RECORDS FOR THE TASK
== == ==
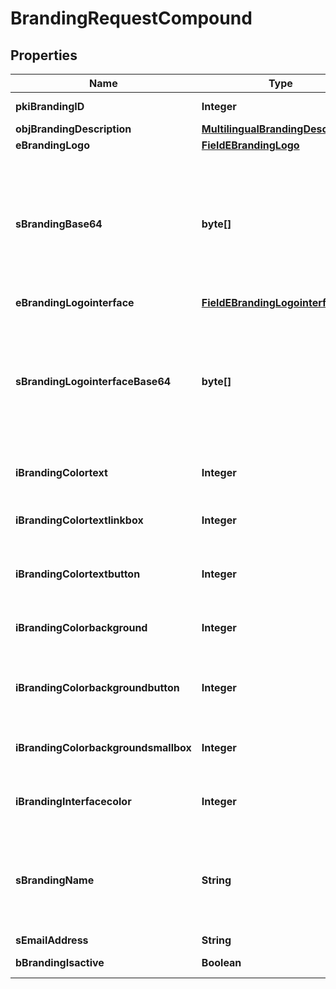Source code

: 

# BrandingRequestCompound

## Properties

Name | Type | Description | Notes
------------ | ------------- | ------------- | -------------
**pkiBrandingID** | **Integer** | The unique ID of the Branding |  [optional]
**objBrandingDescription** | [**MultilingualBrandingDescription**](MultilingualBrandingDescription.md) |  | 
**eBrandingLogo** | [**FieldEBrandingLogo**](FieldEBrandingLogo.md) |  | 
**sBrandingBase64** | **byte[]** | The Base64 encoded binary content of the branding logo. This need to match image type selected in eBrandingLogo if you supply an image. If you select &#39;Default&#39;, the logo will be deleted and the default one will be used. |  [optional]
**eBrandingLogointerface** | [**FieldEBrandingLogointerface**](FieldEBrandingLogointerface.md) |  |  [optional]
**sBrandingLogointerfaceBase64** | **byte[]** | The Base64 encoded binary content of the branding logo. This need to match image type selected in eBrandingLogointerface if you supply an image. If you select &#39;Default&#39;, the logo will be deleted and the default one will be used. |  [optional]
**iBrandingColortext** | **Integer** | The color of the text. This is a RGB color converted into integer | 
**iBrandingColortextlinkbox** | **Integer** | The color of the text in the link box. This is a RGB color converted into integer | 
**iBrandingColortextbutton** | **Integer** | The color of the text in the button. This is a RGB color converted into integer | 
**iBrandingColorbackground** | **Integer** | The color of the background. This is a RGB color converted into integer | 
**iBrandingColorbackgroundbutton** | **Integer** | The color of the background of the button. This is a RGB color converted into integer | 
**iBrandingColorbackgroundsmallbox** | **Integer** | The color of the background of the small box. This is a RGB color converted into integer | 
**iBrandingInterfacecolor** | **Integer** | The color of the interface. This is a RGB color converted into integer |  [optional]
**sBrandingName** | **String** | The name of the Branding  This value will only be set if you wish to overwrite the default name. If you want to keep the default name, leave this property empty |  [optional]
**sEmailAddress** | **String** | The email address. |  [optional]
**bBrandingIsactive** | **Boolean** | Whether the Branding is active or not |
== == ==
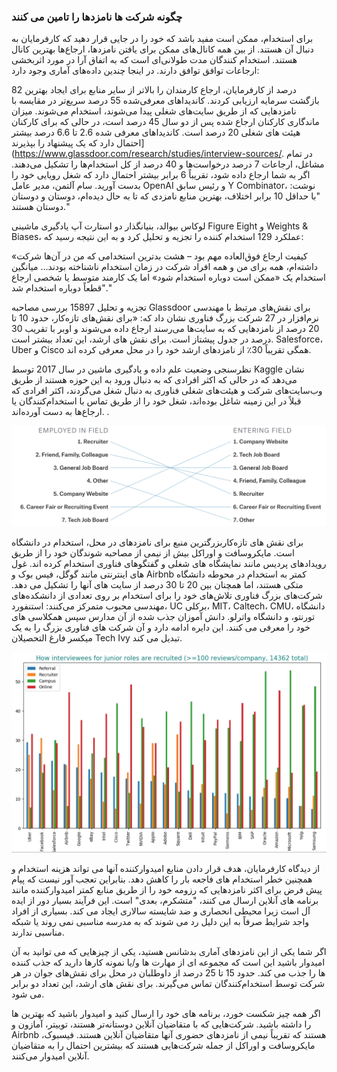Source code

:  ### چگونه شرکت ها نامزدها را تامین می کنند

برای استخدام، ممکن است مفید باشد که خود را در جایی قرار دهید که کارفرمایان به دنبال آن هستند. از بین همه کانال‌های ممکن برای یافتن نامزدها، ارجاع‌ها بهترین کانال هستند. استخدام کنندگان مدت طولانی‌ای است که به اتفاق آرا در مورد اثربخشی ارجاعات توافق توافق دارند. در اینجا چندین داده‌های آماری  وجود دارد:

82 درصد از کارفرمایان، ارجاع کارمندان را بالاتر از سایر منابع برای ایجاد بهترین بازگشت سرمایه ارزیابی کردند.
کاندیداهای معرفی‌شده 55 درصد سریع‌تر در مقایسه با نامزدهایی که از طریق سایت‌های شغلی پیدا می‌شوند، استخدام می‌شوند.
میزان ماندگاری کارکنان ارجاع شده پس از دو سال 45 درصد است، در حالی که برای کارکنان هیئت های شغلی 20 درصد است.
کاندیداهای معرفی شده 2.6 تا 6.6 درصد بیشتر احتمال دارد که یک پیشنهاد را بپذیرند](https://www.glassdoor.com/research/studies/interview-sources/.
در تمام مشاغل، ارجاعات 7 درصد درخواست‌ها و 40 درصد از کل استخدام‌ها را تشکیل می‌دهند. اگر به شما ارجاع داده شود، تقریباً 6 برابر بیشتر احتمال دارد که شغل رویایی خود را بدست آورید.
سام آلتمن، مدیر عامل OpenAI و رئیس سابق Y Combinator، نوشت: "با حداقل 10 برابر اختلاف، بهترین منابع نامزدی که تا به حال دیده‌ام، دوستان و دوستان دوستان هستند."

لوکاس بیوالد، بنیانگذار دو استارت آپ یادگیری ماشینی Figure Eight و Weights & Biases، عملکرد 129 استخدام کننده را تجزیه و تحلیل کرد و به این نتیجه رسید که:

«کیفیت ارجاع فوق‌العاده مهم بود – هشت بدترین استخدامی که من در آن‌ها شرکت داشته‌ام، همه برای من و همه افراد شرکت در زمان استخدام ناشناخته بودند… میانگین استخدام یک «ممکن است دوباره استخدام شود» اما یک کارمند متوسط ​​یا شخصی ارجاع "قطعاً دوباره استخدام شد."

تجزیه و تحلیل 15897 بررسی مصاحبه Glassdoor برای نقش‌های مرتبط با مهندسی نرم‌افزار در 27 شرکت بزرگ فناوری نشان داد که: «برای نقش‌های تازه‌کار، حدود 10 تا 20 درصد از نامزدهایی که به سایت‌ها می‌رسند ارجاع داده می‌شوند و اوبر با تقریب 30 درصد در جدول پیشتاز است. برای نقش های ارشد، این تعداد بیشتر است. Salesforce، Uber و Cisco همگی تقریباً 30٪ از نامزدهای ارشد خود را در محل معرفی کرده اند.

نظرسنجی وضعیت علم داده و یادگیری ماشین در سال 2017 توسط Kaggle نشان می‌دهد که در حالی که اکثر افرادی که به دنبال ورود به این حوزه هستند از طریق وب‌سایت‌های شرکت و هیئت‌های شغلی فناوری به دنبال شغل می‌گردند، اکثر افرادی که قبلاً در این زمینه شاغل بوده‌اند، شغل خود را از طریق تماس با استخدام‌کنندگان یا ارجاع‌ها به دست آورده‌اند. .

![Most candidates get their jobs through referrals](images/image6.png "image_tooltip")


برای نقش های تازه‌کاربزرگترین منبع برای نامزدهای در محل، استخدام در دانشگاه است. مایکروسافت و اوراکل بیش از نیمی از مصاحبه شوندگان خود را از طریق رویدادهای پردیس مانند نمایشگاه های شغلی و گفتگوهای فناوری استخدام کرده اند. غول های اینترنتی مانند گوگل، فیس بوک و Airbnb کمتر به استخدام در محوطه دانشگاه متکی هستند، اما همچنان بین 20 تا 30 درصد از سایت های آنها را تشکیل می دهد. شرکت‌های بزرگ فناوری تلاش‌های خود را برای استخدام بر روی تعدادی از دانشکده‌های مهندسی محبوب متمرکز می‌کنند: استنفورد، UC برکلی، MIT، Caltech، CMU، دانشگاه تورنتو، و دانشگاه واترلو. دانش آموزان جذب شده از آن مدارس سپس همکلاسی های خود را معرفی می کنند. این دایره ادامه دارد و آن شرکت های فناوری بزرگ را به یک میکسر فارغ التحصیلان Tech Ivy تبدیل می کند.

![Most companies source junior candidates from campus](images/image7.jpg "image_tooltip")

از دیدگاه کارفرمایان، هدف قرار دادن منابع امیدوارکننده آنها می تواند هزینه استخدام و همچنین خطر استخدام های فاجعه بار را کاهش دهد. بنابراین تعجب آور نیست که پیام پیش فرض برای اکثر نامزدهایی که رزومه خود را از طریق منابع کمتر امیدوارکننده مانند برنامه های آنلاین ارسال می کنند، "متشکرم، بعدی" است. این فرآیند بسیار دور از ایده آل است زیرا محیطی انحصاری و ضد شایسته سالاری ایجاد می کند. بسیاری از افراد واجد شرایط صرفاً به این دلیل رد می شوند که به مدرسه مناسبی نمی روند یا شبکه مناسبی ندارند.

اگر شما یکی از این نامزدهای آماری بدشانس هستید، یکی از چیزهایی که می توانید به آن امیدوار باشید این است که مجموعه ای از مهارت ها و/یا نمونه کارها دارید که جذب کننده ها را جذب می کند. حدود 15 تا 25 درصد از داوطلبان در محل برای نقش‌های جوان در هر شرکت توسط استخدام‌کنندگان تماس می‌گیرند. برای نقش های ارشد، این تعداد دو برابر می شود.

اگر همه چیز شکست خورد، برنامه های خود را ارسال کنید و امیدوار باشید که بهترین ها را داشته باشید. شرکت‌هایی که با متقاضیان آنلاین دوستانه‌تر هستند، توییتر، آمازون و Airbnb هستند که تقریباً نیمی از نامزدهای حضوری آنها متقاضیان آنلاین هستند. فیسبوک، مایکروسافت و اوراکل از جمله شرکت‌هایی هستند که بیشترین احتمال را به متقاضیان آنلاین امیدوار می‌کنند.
== == ==
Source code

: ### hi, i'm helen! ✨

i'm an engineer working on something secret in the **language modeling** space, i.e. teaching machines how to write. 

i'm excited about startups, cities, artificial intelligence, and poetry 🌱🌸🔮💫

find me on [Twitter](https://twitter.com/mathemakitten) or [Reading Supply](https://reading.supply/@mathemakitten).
== == ==
TASK
In the records above, find the line with "سام آلتمن، مدیر"; write out exactly that line and each one after it, stopping after the line with "ارجاع فوق‌العاده مهم".

ANSWER SPACE
سام آلتمن، مدیر عامل OpenAI و رئیس سابق Y Combinator، نوشت: "با حداقل 10 برابر اختلاف، بهترین منابع نامزدی که تا به حال دیده‌ام، دوستان و دوستان دوستان هستند."

لوکاس بیوالد، بنیانگذار دو استارت آپ یادگیری ماشینی Figure Eight و Weights & Biases، عملکرد 129 استخدام کننده را تجزیه و تحلیل کرد و به این نتیجه رسید که:

«کیفیت ارجاع فوق‌العاده مهم بود – هشت بدترین استخدامی که من در آن‌ها شرکت داشته‌ام، همه برای من و همه افراد شرکت در زمان استخدام ناشناخته بودند… میانگین استخدام یک «ممکن است دوباره استخدام شود» اما یک کارمند متوسط ​​یا شخصی ارجاع "قطعاً دوباره استخدام شد."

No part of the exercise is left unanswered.